ESC energized about conservation

By Will Refvem
News Editor


FILE PHOTO
Members of ESC do their part to conserve energy earlier this year as they promote the frequent use of bicycles.

If you think things heat up during open house hours now, just imagine if the dorms had more energy-efficient windows.

Jordan Hoogendam of the Environmental Stewardship Coalition (ESC) said that the single-glaze windows now in place in Calvin’s dorms let heat get away like Osama bin Laden—and that’s just one area in which the college could be conserving energy.

“The heat just floods out the windows, because they’re not high efficiency windows,” said Hoogendam. Since so much heat is lost through the windows, the college ends up spending more money on gas than is necessary.

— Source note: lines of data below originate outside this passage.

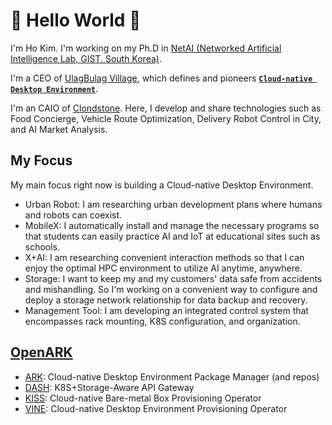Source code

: # 💖 Hello World 🤭

I'm Ho Kim.
I'm working on my Ph.D in [NetAI (Networked Artificial Intelligence Lab, GIST, South Korea)](https://netai.smartx.kr/).

I'm a CEO of [UlagBulag Village](https://ulagbulag.io/), which defines and pioneers **[`Cloud-native Desktop Environment`](https://github.com/ulagbulag/OpenARK)**.

I'm an CAIO of [Clondstone](https://cloudstone.ai/). Here, I develop and share technologies such as Food Concierge, Vehicle Route Optimization, Delivery Robot Control in City, and AI Market Analysis.

## My Focus

My main focus right now is building a Cloud-native Desktop Environment.

* Urban Robot: I am researching urban development plans where humans and robots can coexist.
* MobileX: I automatically install and manage the necessary programs so that students can easily practice AI and IoT at educational sites such as schools.
* X+AI: I am researching convenient interaction methods so that I can enjoy the optimal HPC environment to utilize AI anytime, anywhere.
* Storage: I want to keep my and my customers' data safe from accidents and mishandling. So I'm working on a convenient way to configure and deploy a storage network relationship for data backup and recovery.
* Management Tool: I am developing an integrated control system that encompasses rack mounting, K8S configuration, and organization.

## [OpenARK](https://github.com/ulagbulag/OpenARK)

* [ARK](https://github.com/ulagbulag/OpenARK/tree/master/ark): Cloud-native Desktop Environment Package Manager (and repos)
* [DASH](https://github.com/ulagbulag/OpenARK/tree/master/dash): K8S+Storage-Aware API Gateway
* [KISS](https://github.com/ulagbulag/OpenARK/tree/master/kiss): Cloud-native Bare-metal Box Provisioning Operator
* [VINE](https://github.com/ulagbulag/OpenARK/tree/master/vine): Cloud-native Desktop Environment Provisioning Operator
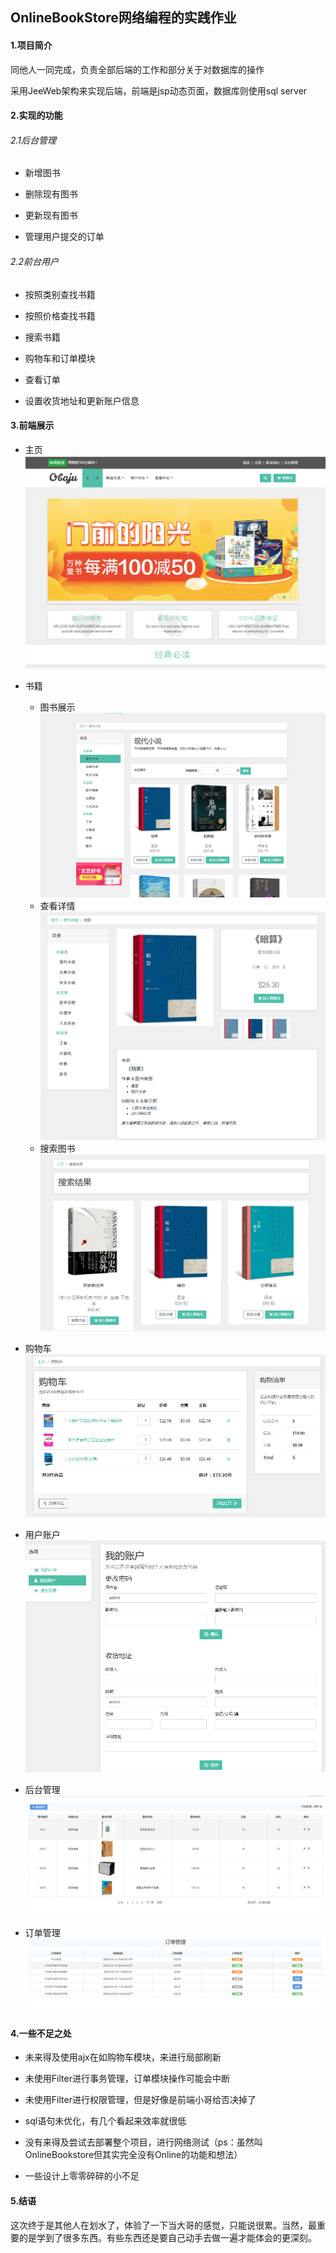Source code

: 

## OnlineBookStore网络编程的实践作业

#### 1.项目简介

同他人一同完成，负责全部后端的工作和部分关于对数据库的操作

采用JeeWeb架构来实现后端，前端是jsp动态页面，数据库则使用sql server

#### 2.实现的功能

###### 2.1后台管理

- 新增图书

- 删除现有图书

- 更新现有图书

- 管理用户提交的订单

###### 2.2前台用户

- 按照类别查找书籍

- 按照价格查找书籍

- 搜索书籍

- 购物车和订单模块

- 查看订单

- 设置收货地址和更新账户信息

#### 3.前端展示

- 主页
![image](https://github.com/qxpineapple/OnlineBookStore/blob/master/servlet/READMEIMG/host.png)

- 书籍
  - 图书展示
  ![image](https://github.com/qxpineapple/OnlineBookStore/blob/master/servlet/READMEIMG/books.png)
  - 查看详情
  ![image](https://github.com/qxpineapple/OnlineBookStore/blob/master/servlet/READMEIMG/book.png)
  - 搜索图书
  ![image](https://github.com/qxpineapple/OnlineBookStore/blob/master/servlet/READMEIMG/search.png)
  
- 购物车
![image](https://github.com/qxpineapple/OnlineBookStore/blob/master/servlet/READMEIMG/theCart.png)

- 用户账户
![image](https://github.com/qxpineapple/OnlineBookStore/blob/master/servlet/READMEIMG/user.png)

- 后台管理
![image](https://github.com/qxpineapple/OnlineBookStore/blob/master/servlet/READMEIMG/bookManager.png)

- 订单管理
![image](https://github.com/qxpineapple/OnlineBookStore/blob/master/servlet/READMEIMG/orderManager.png)

#### 4.一些不足之处

- 未来得及使用ajx在如购物车模块，来进行局部刷新

- 未使用Filter进行事务管理，订单模块操作可能会中断

- 未使用Filter进行权限管理，但是好像是前端小哥给否决掉了

- sql语句未优化，有几个看起来效率就很低

- 没有来得及尝试去部署整个项目，进行网络测试（ps：虽然叫OnlineBookstore但其实完全没有Online的功能和想法）

- 一些设计上零零碎碎的小不足

#### 5.结语

这次终于是其他人在划水了，体验了一下当大哥的感觉，只能说很累。当然，最重要的是学到了很多东西。有些东西还是要自己动手去做一遍才能体会的更深刻。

Hoogendam observed that while double-glaze windows would have meant higher initial building costs, in the long run it would save money, not to mention energy. And as Henry DeVries, vice president for administration, finance and information services, told Chimes some weeks ago, money for building projects comes entirely out of Calvin’s endowment, not from tuition. He also told Chimes that utilities, including gas, are paid for with tuition dollars. For students, increased energy efficiency is a win-win situation: if the college conserves energy, it is saving them money, and in the case of high-efficiency windows the extra cost of installing them is not coming out of their pockets but from the endowment.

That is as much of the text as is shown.